|Organização das Nações Unidas (ONU)

Na ONU, Estados Unidos bloqueiam «pausa humanitária» em Gaza

A resolução do Brasil no Conselho de Segurança da ONU, que garantiria a entrada de ajuda humanitária para a população de Gaza, teve 12 votos a favor e 2 abstenções, mas os EUA usaram o veto para impedir a aprovação.

Linda Thomas-Greenfield, Embaixadora dos Estados Unidos nas Nações Unidas, participa numa sessão com o homólogo israelita. 
Linda Thomas-Greenfield, Embaixadora dos Estados Unidos nas Nações Unidas, participa numa sessão com o homólogo israelita. CréditosSarah Yenesel / Agência Lusa

Valores mais altos do que a paz forçaram a (falta de) intervenção dos Estados Unidos da América. Apesar de o documento apresentado pela diplomacia brasileira condenar os ataques perpetrados pelo Hamas, exigir a libertação incondicional de todos os reféns e exigir apenas o estrito cumprimento da Lei internacional, os EUA foram o único país com assento na Conselho de Segurança da ONU a boicotar a tentativa de abrir corredores humanitárias na Faixa de Gaza, Palestina.

O documento, que contou com o voto favorável de 12 países e a abstenção da Rússia e Reino Unido (num total de 15), exigia a realização de «pausas humanitárias» que permitissem «acesso pleno, rápido, seguro e desimpedido às agências humanitárias das Nações Unidas» e os seus parceiros, assim como ao Comité Internacional da Cruz Vermelha e «outras organizações humanitárias imparciais». Para o efeito, a resolução pedia o estabelecimento de «corredores humanitários e outras iniciativas para a entrega de ajuda humanitária à população civil» da Palestina.

O Conselho de Segurança da ONU é actualmente composto por Brasil, China, França, Albânia, Emirados Árabes, Equador, Gabão, Gana, Japão, Malta, Moçambique, Suíça, EUA, Reino Unido e Rússia. Destes, cinco têm assento permanente (Reino Unido, Rússia, EUA, China e França), o que lhes confere, também, o poder de vetar qualquer resolução.

Voto dos EUA protege o massacre que o regime de apartheid israelita está a cometer em Gaza

«O resultado final da votação é inacreditável», afirmou Zhang Jun, diplomata chinês, durante a sessão. A representante norte-americana, Linda Thomas-Greenfield, não comentou nem expressou oposição quando o documento estava a ser negociado, referiu a China, dando a entender, aos restantes 14 países do Conselho de Segurança, que os EUA não se oporiam à sua aprovação.

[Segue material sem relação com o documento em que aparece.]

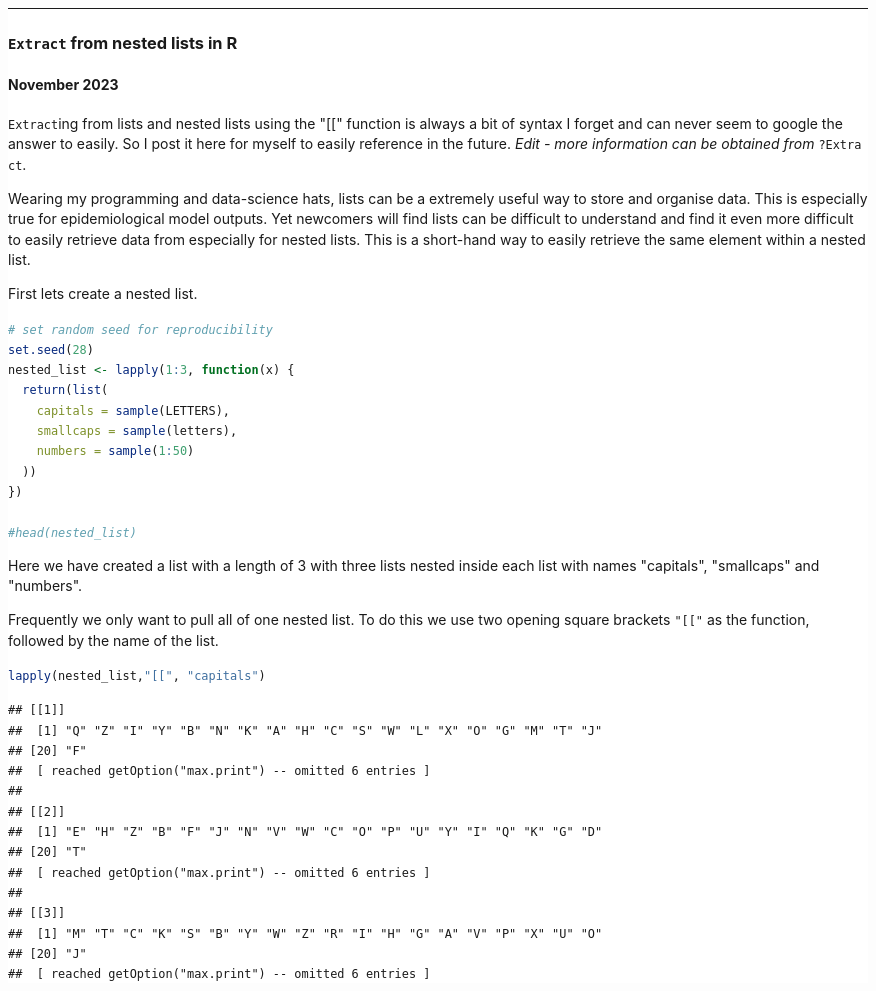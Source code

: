 ***  

### `Extract` from nested lists in R  
#### November 2023  
`Extract`ing from lists and nested lists using the "[[" function is always a bit
of syntax I forget and can never seem to google the answer to easily.
So I post it here for myself to easily reference in the future. 
*Edit - more information can be obtained from* `?Extract`.  

Wearing my programming and data-science hats, lists can be a extremely useful 
way to store and organise data.
This is especially true for epidemiological model outputs.
Yet newcomers will find lists can be difficult to understand and find it even more
difficult to easily retrieve data from especially for nested lists.
This is a short-hand way to easily retrieve the same element within a nested list.  

First lets create a nested list.

``` r
# set random seed for reproducibility
set.seed(28)
nested_list <- lapply(1:3, function(x) {
  return(list(
    capitals = sample(LETTERS),
    smallcaps = sample(letters),
    numbers = sample(1:50)
  ))
})

#head(nested_list)
```
Here we have created a list with a length of 3 with three lists nested inside each
list with names "capitals", "smallcaps" and "numbers".  

Frequently we only want to pull all of one nested list. 
To do this we use two opening square brackets `"[["` as the function, followed by
the name of the list.  


``` r
lapply(nested_list,"[[", "capitals")
```

```
## [[1]]
##  [1] "Q" "Z" "I" "Y" "B" "N" "K" "A" "H" "C" "S" "W" "L" "X" "O" "G" "M" "T" "J"
## [20] "F"
##  [ reached getOption("max.print") -- omitted 6 entries ]
## 
## [[2]]
##  [1] "E" "H" "Z" "B" "F" "J" "N" "V" "W" "C" "O" "P" "U" "Y" "I" "Q" "K" "G" "D"
## [20] "T"
##  [ reached getOption("max.print") -- omitted 6 entries ]
## 
## [[3]]
##  [1] "M" "T" "C" "K" "S" "B" "Y" "W" "Z" "R" "I" "H" "G" "A" "V" "P" "X" "U" "O"
## [20] "J"
##  [ reached getOption("max.print") -- omitted 6 entries ]
```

Na sua intervenção, Thomas-Greenfield, lamentou a ausência de menções ao «direito de Israel à sua defesa» e afirmou que os culpados pelo massacre que as forças de ocupação israelita estão a levar a cabo em Gaza, assassinando mais de 3500 civis, são os elementos do Hamas. Ou seja, os EUA escolheram deliberadamente apenas apresentar as suas condicionantes depois de a negociação, e votação, estarem encerradas, de forma a cumprir o único verdadeiro objectivo dos americanos: impedir a aprovação de corredores humanitários.

«Sejamos claros: foram as próprias acções do Hamas que provocaram esta grave crise humanitária em Gaza», defendeu a diplomata. A Reuters, num artigo publicado ontem, refere que, «tradicionalmente, Washington protege Israel de qualquer acção do Conselho de Segurança».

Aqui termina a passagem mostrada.